**WHAT YOU NEED TO DO:** Lines in the listing below that include the word "estatística" need to be copied.

**SOURCE DATA:**

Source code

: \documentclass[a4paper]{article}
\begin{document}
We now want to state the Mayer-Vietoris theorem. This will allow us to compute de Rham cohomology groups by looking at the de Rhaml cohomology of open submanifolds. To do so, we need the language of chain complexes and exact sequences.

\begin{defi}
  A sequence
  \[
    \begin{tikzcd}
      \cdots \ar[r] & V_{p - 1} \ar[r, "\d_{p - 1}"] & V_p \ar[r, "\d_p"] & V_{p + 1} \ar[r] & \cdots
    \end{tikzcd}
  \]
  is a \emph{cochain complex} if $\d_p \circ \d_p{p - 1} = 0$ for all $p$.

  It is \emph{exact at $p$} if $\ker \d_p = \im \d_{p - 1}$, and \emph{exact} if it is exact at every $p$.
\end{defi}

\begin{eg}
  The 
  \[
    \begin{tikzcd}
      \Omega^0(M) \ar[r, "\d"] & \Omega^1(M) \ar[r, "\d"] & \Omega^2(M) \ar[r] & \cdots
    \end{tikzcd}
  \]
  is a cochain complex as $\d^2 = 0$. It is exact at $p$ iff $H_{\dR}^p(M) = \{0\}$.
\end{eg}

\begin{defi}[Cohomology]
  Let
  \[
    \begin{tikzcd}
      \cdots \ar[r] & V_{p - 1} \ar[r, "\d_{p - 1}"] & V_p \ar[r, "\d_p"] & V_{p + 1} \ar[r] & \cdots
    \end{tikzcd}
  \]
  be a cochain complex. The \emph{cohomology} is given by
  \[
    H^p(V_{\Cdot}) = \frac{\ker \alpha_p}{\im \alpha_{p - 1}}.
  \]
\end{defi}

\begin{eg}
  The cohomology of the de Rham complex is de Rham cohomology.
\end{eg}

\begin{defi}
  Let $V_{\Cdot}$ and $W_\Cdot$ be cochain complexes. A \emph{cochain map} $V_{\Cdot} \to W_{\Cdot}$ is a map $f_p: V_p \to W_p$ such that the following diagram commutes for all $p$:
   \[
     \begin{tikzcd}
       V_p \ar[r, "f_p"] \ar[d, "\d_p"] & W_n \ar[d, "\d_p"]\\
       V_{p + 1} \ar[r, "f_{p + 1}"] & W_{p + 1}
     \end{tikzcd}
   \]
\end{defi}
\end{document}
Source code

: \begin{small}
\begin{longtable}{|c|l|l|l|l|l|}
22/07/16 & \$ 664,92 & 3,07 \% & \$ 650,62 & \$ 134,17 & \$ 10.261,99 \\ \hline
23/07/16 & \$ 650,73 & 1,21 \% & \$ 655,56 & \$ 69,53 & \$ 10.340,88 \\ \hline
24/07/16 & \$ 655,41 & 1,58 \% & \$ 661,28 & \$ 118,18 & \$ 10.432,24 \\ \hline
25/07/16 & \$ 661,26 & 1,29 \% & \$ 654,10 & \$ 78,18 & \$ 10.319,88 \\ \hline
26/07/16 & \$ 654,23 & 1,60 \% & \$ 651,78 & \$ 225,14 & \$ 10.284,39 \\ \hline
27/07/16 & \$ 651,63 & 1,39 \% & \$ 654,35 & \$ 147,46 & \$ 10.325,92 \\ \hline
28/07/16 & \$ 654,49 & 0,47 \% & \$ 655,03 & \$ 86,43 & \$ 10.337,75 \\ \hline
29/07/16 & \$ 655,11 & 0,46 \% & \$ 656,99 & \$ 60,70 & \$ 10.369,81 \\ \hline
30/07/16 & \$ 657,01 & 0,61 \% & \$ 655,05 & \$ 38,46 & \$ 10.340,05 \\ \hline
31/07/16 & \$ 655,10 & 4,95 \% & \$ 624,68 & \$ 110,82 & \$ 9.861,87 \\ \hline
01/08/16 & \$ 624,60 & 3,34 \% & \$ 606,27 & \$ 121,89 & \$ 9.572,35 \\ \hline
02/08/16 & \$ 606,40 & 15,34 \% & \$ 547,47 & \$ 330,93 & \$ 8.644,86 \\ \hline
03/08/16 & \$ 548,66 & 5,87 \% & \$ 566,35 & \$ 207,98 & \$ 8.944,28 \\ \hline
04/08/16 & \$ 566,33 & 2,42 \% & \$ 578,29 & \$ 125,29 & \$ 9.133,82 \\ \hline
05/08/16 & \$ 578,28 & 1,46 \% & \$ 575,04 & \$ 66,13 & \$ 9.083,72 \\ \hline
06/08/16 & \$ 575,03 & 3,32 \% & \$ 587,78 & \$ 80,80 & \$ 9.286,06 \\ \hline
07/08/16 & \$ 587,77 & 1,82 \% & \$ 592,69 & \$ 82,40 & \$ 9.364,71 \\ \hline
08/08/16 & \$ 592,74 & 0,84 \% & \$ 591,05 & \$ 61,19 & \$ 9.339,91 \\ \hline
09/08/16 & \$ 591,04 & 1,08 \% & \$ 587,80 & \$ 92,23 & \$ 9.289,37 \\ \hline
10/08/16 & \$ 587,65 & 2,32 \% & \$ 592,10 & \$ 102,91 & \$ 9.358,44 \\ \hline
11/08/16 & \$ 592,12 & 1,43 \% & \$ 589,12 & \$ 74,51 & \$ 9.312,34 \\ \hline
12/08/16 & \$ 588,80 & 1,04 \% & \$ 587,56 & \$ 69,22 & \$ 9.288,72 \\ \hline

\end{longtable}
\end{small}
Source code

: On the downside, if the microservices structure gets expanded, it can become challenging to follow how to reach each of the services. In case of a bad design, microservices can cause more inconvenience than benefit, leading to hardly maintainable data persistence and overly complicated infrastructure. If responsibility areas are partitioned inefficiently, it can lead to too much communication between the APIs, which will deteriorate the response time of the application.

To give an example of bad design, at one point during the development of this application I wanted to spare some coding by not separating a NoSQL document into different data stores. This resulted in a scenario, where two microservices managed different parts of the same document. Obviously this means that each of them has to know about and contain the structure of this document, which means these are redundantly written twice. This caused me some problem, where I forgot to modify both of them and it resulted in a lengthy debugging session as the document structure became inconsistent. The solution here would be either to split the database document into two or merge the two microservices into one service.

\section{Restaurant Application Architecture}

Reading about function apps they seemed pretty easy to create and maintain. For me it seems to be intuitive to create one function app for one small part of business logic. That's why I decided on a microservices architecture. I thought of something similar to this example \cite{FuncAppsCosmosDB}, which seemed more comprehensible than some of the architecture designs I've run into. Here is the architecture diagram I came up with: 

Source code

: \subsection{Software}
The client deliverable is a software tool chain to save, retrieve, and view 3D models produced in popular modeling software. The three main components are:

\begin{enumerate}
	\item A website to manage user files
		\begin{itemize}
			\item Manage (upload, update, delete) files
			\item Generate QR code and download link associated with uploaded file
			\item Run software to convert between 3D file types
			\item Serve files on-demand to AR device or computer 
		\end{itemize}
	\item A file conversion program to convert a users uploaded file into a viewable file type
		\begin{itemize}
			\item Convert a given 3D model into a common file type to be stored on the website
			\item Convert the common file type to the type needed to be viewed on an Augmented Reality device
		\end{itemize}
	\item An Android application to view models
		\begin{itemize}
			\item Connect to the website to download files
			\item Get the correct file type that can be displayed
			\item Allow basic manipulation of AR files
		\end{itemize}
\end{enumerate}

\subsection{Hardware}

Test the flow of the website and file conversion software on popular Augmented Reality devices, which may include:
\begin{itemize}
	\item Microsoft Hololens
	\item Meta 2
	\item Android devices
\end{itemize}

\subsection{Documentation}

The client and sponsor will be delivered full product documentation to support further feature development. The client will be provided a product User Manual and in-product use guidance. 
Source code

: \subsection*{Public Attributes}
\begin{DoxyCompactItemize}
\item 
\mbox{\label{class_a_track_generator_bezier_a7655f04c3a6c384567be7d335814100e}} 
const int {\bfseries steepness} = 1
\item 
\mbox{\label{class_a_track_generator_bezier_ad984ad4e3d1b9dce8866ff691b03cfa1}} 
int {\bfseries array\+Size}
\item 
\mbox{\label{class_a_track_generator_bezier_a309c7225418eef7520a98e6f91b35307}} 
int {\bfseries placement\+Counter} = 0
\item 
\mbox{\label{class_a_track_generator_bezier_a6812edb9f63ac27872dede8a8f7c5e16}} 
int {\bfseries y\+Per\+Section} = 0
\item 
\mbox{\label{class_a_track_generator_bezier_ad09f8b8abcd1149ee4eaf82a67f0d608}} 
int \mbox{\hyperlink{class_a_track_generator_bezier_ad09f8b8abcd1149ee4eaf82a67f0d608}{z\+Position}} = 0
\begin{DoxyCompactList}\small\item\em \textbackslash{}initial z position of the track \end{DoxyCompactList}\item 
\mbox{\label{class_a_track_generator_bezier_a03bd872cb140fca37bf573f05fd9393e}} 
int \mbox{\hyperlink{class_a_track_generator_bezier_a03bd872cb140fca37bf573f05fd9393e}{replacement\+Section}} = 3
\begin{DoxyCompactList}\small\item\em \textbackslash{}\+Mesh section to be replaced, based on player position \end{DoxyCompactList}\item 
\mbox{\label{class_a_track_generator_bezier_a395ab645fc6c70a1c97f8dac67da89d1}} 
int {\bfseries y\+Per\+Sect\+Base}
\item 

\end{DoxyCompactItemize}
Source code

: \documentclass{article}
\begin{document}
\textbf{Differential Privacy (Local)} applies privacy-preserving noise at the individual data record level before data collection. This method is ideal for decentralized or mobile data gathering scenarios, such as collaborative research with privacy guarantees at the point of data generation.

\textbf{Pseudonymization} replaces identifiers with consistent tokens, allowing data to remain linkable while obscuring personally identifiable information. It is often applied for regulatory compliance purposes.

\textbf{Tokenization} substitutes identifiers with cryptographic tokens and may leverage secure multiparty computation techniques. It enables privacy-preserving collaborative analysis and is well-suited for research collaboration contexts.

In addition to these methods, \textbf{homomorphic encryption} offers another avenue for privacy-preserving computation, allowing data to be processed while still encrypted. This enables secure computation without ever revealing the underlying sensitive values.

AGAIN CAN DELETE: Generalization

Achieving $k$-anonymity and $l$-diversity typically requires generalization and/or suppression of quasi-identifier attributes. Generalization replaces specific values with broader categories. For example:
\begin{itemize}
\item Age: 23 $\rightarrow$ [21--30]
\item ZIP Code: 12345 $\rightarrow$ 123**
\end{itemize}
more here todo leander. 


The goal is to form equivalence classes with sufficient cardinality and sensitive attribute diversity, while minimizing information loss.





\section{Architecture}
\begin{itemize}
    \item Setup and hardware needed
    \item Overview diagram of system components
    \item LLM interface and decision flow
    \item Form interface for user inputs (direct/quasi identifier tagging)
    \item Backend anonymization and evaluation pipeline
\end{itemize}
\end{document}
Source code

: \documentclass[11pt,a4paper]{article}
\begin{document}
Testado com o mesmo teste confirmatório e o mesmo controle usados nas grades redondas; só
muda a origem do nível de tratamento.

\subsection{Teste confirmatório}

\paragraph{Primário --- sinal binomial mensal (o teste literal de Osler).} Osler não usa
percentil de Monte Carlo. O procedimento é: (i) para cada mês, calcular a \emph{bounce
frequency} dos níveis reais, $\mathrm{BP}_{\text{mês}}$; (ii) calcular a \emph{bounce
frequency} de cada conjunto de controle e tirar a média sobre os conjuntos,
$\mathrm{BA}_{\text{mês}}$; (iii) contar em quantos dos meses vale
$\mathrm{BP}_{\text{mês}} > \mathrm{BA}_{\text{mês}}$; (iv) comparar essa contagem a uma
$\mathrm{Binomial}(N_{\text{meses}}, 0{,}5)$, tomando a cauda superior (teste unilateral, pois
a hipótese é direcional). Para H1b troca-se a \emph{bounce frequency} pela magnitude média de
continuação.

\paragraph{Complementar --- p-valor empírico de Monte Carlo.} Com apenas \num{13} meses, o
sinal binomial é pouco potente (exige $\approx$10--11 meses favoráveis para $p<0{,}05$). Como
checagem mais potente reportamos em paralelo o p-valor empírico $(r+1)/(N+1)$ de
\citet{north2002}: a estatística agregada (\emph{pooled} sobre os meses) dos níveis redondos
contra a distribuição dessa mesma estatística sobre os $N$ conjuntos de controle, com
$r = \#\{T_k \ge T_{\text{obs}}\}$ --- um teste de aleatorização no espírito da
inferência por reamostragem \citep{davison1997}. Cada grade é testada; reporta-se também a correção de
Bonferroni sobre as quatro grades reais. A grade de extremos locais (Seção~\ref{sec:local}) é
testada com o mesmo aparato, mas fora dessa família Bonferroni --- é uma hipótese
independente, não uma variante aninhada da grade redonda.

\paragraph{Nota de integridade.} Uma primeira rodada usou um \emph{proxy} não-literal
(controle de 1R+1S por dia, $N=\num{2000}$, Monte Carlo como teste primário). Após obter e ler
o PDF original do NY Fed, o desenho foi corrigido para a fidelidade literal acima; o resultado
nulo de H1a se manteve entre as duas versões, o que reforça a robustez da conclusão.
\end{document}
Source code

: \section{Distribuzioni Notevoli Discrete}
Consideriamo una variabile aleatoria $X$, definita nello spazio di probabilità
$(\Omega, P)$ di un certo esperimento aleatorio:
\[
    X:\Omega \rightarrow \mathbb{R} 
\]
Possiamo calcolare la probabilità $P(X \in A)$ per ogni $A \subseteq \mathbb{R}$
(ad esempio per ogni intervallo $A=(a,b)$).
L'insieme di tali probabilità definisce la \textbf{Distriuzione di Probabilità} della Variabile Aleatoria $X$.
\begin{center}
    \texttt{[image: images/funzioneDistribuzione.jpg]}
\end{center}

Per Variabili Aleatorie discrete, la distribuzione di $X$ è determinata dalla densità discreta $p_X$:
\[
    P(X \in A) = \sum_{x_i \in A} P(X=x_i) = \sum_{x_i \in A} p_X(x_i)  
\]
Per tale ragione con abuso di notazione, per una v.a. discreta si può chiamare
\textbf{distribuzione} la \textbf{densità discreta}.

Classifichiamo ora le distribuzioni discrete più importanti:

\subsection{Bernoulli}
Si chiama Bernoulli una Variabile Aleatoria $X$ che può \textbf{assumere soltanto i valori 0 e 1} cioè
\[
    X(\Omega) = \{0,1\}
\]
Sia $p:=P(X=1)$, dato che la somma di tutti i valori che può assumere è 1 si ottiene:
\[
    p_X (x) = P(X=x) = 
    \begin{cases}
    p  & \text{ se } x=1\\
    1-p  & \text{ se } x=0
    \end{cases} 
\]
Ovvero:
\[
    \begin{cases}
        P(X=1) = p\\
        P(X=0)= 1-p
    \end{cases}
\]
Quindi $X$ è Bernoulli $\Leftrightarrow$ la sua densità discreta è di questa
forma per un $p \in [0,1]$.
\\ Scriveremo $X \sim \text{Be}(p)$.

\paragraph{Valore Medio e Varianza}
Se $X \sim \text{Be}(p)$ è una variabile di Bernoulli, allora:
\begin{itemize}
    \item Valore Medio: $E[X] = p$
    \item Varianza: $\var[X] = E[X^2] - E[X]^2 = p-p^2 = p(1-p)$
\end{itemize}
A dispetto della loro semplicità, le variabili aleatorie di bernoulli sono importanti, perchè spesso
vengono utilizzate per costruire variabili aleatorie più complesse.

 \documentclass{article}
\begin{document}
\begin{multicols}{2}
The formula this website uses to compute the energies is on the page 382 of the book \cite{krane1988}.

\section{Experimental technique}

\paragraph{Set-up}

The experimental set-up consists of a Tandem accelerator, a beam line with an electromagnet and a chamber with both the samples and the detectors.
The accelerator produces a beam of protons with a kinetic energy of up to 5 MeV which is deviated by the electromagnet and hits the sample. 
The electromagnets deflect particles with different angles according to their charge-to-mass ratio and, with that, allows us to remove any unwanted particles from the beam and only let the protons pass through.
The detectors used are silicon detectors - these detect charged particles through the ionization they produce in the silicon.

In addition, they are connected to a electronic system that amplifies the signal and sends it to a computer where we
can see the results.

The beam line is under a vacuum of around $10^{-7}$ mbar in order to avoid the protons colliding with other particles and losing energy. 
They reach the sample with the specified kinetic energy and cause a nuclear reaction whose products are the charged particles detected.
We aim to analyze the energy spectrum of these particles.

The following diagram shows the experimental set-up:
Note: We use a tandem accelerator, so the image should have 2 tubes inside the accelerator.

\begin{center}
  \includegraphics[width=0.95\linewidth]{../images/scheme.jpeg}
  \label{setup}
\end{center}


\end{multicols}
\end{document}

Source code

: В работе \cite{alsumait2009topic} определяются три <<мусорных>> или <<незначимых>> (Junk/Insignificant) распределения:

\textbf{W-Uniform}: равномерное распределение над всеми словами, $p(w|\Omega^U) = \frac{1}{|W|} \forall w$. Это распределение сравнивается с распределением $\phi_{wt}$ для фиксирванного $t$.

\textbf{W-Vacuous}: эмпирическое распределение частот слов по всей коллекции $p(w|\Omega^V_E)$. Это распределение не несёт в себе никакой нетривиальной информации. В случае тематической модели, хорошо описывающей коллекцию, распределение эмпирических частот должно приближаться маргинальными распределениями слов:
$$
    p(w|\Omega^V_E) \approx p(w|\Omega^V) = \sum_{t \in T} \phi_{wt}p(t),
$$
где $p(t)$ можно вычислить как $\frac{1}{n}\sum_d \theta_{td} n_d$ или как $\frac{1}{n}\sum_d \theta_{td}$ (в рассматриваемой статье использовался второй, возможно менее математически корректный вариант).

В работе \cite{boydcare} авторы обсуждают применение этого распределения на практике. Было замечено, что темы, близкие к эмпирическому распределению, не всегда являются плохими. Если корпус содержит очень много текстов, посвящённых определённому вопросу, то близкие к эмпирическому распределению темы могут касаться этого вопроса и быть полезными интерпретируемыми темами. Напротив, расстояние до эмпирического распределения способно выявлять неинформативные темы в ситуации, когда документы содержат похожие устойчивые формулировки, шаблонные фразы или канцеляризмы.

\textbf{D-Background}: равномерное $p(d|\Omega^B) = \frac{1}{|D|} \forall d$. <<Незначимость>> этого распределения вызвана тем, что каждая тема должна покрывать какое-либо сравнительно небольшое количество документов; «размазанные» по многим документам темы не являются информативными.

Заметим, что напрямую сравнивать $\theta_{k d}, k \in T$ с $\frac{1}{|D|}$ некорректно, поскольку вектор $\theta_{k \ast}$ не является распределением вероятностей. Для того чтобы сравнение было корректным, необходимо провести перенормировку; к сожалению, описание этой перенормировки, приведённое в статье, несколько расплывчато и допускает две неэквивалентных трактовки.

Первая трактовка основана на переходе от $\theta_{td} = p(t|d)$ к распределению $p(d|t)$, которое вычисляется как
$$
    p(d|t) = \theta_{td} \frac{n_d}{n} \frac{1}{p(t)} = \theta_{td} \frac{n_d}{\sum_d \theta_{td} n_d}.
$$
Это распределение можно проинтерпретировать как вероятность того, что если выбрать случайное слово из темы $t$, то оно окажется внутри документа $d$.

**ANSWER TO THIS EXERCISE:**
\citet{north2002}: a estatística agregada (\emph{pooled} sobre os meses) dos níveis redondos
contra a distribuição dessa mesma estatística sobre os $N$ conjuntos de controle, com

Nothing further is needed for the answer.